• _Assigned task_
Produce as output only the lines below starting at the line with "### Setup VS Code" and continuing through the line with "### Generate Project", each one exactly as written.

Records from a data source:
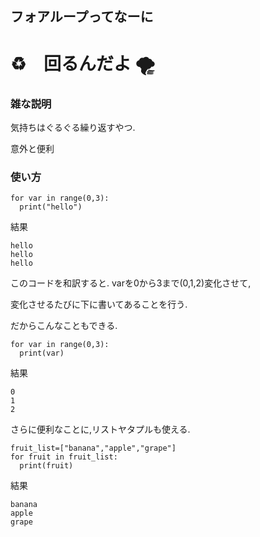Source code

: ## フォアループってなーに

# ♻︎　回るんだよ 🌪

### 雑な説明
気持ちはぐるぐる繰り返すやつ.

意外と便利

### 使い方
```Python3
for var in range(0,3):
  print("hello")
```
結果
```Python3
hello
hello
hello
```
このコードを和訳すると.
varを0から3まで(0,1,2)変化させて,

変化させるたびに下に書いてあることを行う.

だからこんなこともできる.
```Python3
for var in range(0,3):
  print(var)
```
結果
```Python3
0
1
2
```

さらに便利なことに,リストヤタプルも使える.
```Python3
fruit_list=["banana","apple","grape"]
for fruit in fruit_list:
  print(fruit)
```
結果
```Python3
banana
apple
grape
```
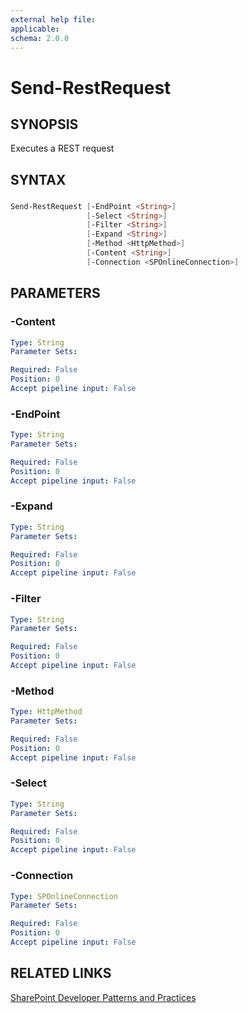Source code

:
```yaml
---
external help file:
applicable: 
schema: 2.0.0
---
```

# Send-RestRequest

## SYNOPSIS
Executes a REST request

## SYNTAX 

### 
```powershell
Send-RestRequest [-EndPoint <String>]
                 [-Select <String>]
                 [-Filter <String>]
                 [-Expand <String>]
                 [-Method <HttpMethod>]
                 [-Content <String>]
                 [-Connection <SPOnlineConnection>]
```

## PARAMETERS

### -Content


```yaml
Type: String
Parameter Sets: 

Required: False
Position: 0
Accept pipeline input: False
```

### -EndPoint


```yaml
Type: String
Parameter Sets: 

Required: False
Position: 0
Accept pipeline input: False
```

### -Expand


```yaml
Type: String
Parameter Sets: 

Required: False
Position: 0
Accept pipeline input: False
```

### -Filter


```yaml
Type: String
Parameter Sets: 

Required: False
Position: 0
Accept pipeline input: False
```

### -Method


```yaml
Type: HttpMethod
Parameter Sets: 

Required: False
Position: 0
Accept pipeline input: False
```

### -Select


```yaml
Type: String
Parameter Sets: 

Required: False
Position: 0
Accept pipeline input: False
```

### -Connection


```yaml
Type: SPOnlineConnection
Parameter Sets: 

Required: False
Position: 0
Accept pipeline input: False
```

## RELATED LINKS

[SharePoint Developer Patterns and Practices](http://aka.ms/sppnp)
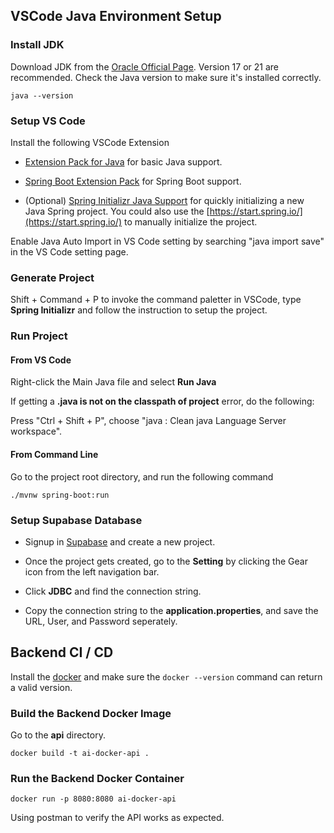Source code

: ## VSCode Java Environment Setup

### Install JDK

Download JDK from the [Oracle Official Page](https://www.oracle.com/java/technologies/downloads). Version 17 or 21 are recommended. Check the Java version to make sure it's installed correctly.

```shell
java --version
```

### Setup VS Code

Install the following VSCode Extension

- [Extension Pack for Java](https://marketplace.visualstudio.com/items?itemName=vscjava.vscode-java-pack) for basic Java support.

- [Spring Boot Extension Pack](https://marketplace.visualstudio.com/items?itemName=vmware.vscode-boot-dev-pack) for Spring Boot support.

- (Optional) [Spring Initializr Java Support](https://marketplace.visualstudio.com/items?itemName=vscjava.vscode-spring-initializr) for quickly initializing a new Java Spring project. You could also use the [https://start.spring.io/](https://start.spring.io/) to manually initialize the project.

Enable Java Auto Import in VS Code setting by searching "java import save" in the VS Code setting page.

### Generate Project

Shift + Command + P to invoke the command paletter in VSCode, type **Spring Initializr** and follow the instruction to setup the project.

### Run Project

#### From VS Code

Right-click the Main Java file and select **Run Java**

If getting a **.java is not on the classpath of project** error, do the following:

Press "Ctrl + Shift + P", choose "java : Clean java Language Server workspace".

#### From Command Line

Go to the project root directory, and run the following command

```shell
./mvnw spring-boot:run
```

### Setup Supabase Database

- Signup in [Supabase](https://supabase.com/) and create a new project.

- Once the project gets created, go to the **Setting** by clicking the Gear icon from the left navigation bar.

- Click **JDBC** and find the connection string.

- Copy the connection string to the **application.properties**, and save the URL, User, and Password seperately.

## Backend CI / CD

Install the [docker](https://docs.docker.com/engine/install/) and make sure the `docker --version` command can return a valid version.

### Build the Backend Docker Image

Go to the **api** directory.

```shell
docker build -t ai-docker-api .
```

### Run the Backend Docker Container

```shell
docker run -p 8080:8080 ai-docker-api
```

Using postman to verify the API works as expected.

--

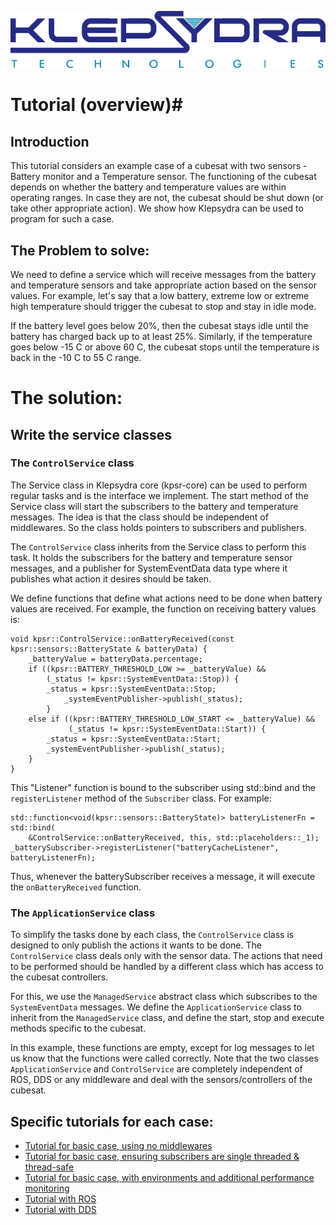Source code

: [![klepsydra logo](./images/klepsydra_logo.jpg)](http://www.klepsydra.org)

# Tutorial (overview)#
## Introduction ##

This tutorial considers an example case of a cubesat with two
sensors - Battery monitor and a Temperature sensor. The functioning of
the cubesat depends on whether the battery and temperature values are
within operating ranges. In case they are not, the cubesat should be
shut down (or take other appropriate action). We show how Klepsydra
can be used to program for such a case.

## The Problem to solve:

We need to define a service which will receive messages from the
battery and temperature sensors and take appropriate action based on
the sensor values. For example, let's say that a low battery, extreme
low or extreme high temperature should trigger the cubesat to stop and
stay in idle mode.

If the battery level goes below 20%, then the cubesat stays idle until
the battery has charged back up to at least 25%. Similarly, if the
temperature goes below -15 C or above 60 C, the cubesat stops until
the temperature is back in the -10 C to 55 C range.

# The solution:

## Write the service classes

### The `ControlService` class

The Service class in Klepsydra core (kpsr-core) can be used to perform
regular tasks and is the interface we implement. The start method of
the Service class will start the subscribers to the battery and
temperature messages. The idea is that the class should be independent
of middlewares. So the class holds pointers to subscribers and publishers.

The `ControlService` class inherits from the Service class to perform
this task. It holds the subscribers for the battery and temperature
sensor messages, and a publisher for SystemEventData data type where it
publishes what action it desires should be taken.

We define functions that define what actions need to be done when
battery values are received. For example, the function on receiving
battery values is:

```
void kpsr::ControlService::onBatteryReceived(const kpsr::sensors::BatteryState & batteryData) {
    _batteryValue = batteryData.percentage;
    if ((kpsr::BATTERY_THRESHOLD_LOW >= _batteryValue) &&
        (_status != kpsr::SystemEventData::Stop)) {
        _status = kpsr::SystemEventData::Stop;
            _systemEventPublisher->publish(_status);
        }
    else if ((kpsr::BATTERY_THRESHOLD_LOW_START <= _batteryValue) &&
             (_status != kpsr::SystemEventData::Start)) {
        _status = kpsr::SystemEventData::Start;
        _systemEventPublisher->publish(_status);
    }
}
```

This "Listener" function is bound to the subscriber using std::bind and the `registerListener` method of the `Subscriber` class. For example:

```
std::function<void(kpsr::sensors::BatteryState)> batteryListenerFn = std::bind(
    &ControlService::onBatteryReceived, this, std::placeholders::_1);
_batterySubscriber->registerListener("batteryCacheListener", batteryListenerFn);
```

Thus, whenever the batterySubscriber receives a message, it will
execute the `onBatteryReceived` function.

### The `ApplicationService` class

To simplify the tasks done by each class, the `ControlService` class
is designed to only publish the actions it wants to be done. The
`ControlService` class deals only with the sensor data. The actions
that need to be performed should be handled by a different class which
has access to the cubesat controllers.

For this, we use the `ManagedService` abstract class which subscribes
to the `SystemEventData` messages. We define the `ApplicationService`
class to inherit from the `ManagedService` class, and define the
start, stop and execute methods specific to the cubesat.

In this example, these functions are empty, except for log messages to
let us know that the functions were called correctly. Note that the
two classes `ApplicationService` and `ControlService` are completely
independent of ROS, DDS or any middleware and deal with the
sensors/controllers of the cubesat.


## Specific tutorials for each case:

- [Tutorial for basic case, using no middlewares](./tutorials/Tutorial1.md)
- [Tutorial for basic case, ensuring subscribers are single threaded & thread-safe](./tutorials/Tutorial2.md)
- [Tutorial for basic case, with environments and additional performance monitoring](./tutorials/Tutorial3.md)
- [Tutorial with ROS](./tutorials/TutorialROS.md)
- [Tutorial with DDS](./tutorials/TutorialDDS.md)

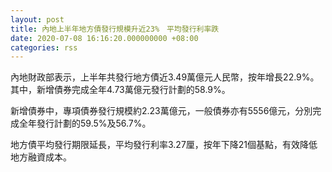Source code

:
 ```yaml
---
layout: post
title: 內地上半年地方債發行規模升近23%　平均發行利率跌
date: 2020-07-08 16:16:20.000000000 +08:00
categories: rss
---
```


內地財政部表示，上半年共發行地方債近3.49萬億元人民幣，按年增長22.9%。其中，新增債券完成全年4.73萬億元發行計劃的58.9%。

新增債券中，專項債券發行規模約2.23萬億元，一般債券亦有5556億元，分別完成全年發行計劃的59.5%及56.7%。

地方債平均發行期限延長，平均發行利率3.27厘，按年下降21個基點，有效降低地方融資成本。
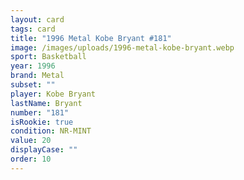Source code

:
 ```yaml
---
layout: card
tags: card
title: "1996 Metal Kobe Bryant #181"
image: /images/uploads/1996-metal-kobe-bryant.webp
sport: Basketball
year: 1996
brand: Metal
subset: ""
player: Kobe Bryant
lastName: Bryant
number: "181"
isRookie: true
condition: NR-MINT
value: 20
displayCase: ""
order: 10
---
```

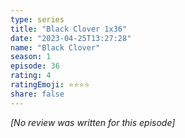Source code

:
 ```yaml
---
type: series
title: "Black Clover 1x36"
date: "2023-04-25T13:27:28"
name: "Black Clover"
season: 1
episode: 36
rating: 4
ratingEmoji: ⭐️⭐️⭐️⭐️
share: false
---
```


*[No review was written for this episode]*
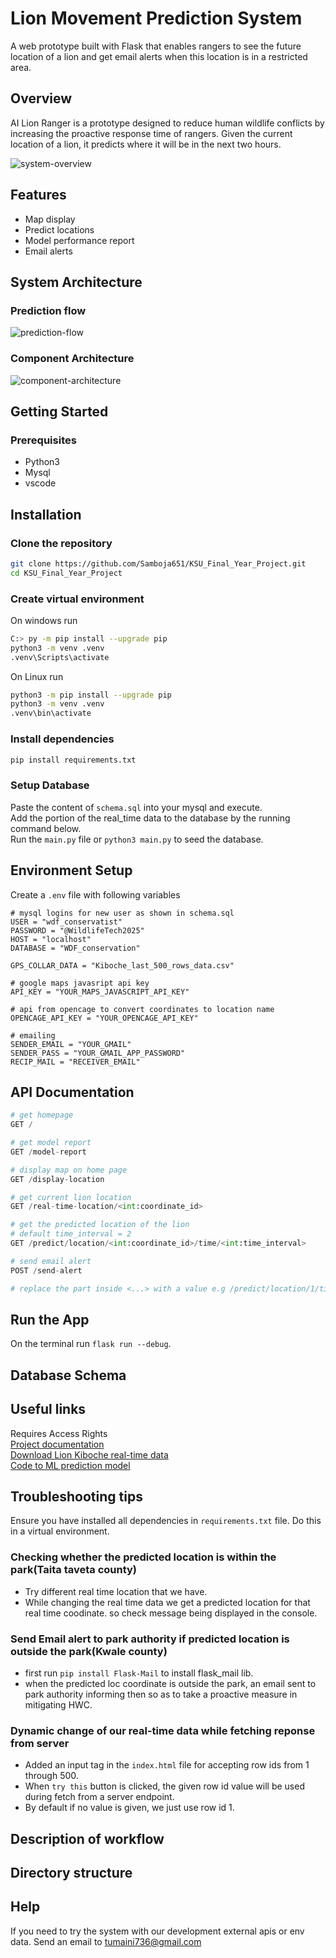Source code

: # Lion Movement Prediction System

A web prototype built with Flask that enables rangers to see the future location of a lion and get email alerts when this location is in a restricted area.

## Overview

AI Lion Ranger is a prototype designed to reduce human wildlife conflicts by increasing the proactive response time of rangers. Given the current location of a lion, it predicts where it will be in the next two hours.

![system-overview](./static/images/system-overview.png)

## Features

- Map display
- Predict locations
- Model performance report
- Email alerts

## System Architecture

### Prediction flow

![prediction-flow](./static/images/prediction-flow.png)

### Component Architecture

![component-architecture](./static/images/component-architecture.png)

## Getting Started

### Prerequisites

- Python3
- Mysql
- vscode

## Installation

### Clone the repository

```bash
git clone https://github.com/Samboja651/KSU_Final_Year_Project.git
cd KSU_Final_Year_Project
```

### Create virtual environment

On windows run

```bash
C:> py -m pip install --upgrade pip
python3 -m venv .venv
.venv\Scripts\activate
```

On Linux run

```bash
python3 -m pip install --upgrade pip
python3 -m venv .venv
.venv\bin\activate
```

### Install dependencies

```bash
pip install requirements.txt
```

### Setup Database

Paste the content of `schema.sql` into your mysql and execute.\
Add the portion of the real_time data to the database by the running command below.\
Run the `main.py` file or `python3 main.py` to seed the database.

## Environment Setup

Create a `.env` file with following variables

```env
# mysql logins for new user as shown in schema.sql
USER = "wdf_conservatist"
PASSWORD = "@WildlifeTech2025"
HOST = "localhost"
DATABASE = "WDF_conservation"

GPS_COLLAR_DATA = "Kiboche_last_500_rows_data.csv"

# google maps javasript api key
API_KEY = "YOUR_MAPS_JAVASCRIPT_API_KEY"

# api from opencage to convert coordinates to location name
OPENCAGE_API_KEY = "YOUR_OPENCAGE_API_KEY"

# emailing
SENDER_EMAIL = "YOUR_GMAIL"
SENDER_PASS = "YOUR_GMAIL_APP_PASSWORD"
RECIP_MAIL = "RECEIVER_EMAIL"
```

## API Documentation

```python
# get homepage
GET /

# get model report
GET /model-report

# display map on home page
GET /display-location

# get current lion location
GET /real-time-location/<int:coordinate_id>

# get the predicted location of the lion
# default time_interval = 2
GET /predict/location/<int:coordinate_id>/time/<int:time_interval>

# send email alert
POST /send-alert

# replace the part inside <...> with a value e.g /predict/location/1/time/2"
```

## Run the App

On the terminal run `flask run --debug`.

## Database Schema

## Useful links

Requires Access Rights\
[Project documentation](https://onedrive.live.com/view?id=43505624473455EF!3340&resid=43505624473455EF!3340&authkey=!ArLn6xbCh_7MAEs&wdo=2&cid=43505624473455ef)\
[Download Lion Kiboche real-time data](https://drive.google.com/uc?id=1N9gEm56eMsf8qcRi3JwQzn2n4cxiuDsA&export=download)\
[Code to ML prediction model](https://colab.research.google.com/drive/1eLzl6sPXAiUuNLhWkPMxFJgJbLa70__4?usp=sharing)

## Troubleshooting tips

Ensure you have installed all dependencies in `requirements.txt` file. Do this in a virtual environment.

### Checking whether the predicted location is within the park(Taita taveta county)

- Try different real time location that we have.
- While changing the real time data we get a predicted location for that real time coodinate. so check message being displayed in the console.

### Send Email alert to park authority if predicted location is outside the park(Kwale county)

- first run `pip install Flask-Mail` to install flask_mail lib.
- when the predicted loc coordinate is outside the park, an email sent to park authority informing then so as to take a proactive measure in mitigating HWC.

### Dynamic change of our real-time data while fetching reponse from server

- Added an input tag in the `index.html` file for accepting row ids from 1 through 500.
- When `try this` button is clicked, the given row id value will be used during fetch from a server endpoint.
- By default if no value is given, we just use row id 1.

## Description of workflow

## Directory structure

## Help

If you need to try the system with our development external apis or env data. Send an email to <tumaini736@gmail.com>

--

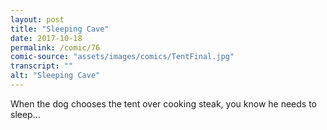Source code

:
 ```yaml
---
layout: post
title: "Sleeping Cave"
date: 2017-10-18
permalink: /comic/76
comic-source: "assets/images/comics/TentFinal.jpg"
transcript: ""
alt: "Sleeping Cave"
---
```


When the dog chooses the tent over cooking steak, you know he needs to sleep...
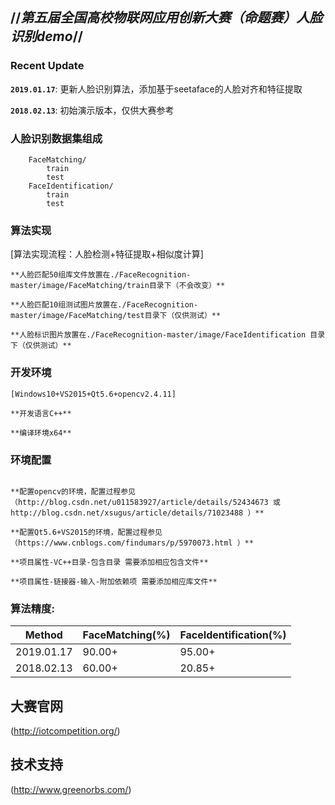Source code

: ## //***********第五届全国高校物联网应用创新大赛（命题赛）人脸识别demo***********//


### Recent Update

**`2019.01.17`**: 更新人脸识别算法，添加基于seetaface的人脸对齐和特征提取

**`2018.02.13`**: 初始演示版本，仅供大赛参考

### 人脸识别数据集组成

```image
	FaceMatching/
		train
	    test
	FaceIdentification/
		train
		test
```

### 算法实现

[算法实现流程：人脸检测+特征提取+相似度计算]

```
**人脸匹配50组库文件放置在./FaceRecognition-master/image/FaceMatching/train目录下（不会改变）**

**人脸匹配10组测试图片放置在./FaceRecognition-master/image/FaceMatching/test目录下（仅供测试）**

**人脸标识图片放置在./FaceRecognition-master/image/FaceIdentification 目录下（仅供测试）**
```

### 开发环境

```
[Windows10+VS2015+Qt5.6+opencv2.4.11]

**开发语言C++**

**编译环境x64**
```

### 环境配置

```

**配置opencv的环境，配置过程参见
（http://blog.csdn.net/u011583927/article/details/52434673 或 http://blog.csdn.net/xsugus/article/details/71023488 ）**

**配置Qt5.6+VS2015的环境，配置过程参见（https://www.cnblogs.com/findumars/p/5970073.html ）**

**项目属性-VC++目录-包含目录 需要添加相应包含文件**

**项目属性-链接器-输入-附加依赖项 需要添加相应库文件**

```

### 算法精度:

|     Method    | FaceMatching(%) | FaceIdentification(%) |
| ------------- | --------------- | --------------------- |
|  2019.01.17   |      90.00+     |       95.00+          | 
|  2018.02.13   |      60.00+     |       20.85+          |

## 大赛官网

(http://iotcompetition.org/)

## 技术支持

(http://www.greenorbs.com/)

• _Written solution_
### Setup VS Code

Install the following VSCode Extension

- [Extension Pack for Java](https://marketplace.visualstudio.com/items?itemName=vscjava.vscode-java-pack) for basic Java support.

- [Spring Boot Extension Pack](https://marketplace.visualstudio.com/items?itemName=vmware.vscode-boot-dev-pack) for Spring Boot support.

- (Optional) [Spring Initializr Java Support](https://marketplace.visualstudio.com/items?itemName=vscjava.vscode-spring-initializr) for quickly initializing a new Java Spring project. You could also use the [https://start.spring.io/](https://start.spring.io/) to manually initialize the project.

Enable Java Auto Import in VS Code setting by searching "java import save" in the VS Code setting page.

### Generate Project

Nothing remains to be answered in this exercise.